Well this Valentine’s Day, don’t say it at all.
No, we're not trying to ruin your relationship. But why say how you feel when you can write how you feel?
“A letter always feels to me like immortality because it is the mind alone without corporeal friend.”
When you write a letter, it’s just “your mind alone.” It’s putting your spirit on paper. No distractions, nothing tying you down or holding you back. It strips every physical barrier down, and shows your raw thoughts and feelings, without the filters of body language and facial features. Writing a love letter is the same thing. Except instead of your mind alone, it shows your heart alone. It’s putting your heart on paper.
Sounds scary, we know. But what sounds scarier: stumbling over words as you rush through a speech you tried to memorize, while the waiter asks how you want your steak cooked? Or sitting down with a pen and paper, taking time to think about that special someone, and carefully crafting every word (but also remembering you can start over or scribble out a line if it comes out wrong)?
Handwritten letters are no doubt a dying art.
But as Emily Dickinson would say, handwritten letters are also a “joy of earth."
Think of the last time you received a handwritten letter. Maybe it was from a grandparent. Maybe it was for your birthday.
Remember mindlessly sifting through that stack of white bills and spam mail. Then, you see a small, colorful envelope with your name scribbled in pen. Your face lights up, excitement rushes in, and a your day is already made before you’ve even opened the letter. And when you open it, you only get happier as you read the thoughtful words inside.
So what are you waiting for?
Don’t overthink it. It’s easy to overthink writing. Especially with flashbacks to highschool and college essays. But this isn’t a five-paragraph essay. There's no structure. No rules or expectations. No time limit, no prompt, and definitely no grades. You’re not a student, and your loved one isn’t a teacher who’s going to grade you on your writing!

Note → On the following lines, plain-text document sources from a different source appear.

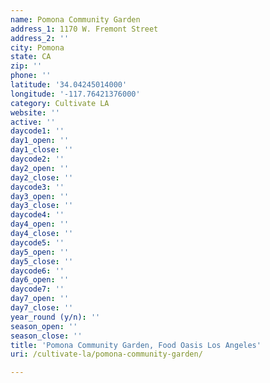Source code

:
 ```yaml
---
name: Pomona Community Garden
address_1: 1170 W. Fremont Street
address_2: ''
city: Pomona
state: CA
zip: ''
phone: ''
latitude: '34.04245014000'
longitude: '-117.76421376000'
category: Cultivate LA
website: ''
active: ''
daycode1: ''
day1_open: ''
day1_close: ''
daycode2: ''
day2_open: ''
day2_close: ''
daycode3: ''
day3_open: ''
day3_close: ''
daycode4: ''
day4_open: ''
day4_close: ''
daycode5: ''
day5_open: ''
day5_close: ''
daycode6: ''
day6_open: ''
daycode7: ''
day7_open: ''
day7_close: ''
year_round (y/n): ''
season_open: ''
season_close: ''
title: 'Pomona Community Garden, Food Oasis Los Angeles'
uri: /cultivate-la/pomona-community-garden/

---
```

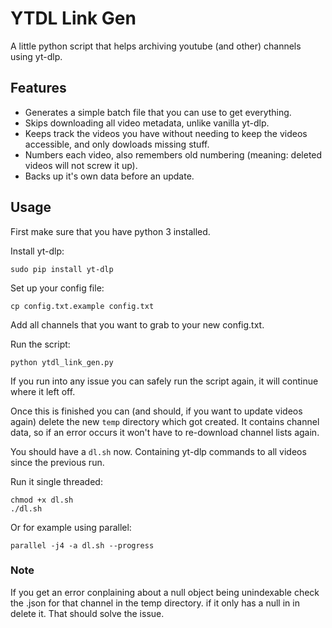 # YTDL Link Gen

A little python script that helps archiving youtube (and other) channels using yt-dlp.

## Features

- Generates a simple batch file that you can use to get everything.
- Skips downloading all video metadata, unlike vanilla yt-dlp.
- Keeps track the videos you have without needing to keep the videos accessible, and only dowloads missing stuff.
- Numbers each video, also remembers old numbering (meaning: deleted videos will not screw it up).
- Backs up it's own data before an update.

## Usage

First make sure that you have python 3 installed.

Install yt-dlp:

` sudo pip install yt-dlp  `

Set up your config file:

` cp config.txt.example config.txt `

Add all channels that you want to grab to your new config.txt.

Run the script:

` python ytdl_link_gen.py `

If you run into any issue you can safely run the script again, it will continue where it left off.

Once this is finished you can (and should, if you want to update videos again) delete the new `temp` directory which got created. It contains channel data,
so if an error occurs it won't have to re-download channel lists again.

You should have a ` dl.sh ` now. Containing yt-dlp commands to all videos since the previous run.

Run it single threaded:

``` 
chmod +x dl.sh 
./dl.sh
```

Or for example using parallel:

` parallel -j4 -a dl.sh --progress `

### Note

If you get an error conplaining about a null object being unindexable check the .json for that channel in the temp directory.
if it only has a null in in delete it. That should solve the issue.
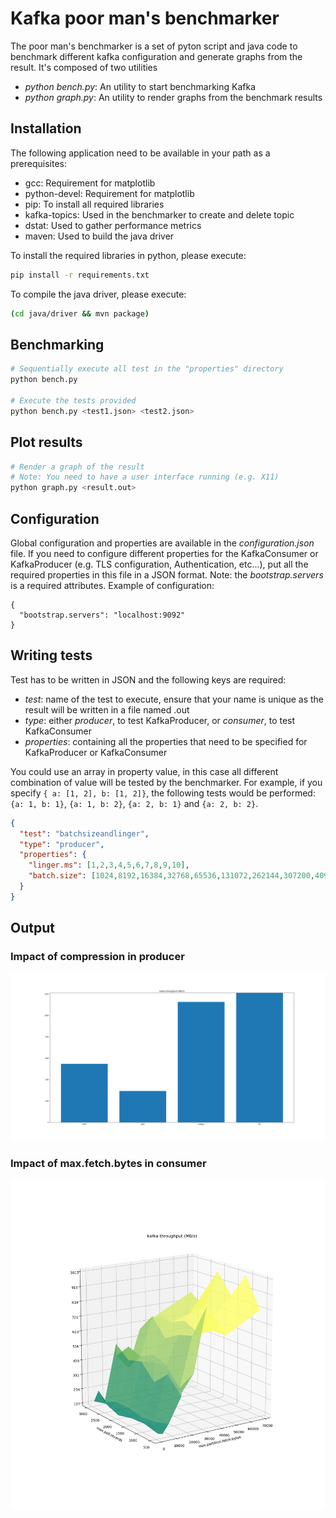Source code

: # Kafka poor man's benchmarker

The poor man's benchmarker is a set of pyton script and java code to benchmark different kafka configuration and generate graphs from the result. It's composed of two utilities

* _python bench.py_: An utility to start benchmarking Kafka
* _python graph.py_: An utility to render graphs from the benchmark results

## Installation

The following application need to be available in your path as a prerequisites:

* gcc: Requirement for matplotlib 
* python-devel: Requirement for matplotlib
* pip: To install all required libraries
* kafka-topics: Used in the benchmarker to create and delete topic 
* dstat: Used to gather performance metrics
* maven: Used to build the java driver

To install the required libraries in python, please execute:

```bash
pip install -r requirements.txt
```

To compile the java driver, please execute:

```bash
(cd java/driver && mvn package)
```

## Benchmarking

```bash
# Sequentially execute all test in the "properties" directory
python bench.py

# Execute the tests provided 
python bench.py <test1.json> <test2.json>
``` 

## Plot results

```bash
# Render a graph of the result
# Note: You need to have a user interface running (e.g. X11)
python graph.py <result.out> 
``` 

## Configuration

Global configuration and properties are available in the _configuration.json_ file. If you need to configure different properties for the KafkaConsumer or KafkaProducer (e.g. TLS configuration, Authentication, etc...), put all the required properties in this file in a JSON format. Note: the _bootstrap.servers_ is a required attributes. Example of configuration:

```
{
  "bootstrap.servers": "localhost:9092"
}
```

## Writing tests

Test has to be written in JSON and the following keys are required:

* _test_: name of the test to execute, ensure that your name is unique as the result will be written in a file named <test name>.out
* _type_: either _producer_, to test KafkaProducer, or _consumer_, to test KafkaConsumer
* _properties_: containing all the properties that need to be specified for KafkaProducer or KafkaConsumer

You could use an array in property value, in this case all different combination of value will be tested by the benchmarker. For example, if you specify `{ a: [1, 2], b: [1, 2]}`, the following tests would be performed: `{a: 1, b: 1}`, `{a: 1, b: 2}`, `{a: 2, b: 1}` and `{a: 2, b: 2}`. 

```json
{
  "test": "batchsizeandlinger",
  "type": "producer",
  "properties": {
    "linger.ms": [1,2,3,4,5,6,7,8,9,10],
    "batch.size": [1024,8192,16384,32768,65536,131072,262144,307200,409600,524288,624288,624288,724288,824288,924288,1048576]
  }
}
```

## Output

### Impact of compression in producer
![](images/compression.png)
### Impact of max.fetch.bytes in consumer 
![](images/fetch.png)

Your writing is a gift. Its value isn’t found beneath the wrapping paper. It’s in the thought and effort that goes into picking out the gift specifically for that special person.
No matter what you write, your letter will be treasured.
That’s the power of a dying art. The more rare a treasure is, the more valuable it becomes.
So skip the chocolates and store-bought Hallmark card this year. Skip the stress of saying the right thing at the right time. Take your time, pick up a pen, and write how you feel.
But maybe still take that special someone out to dinner.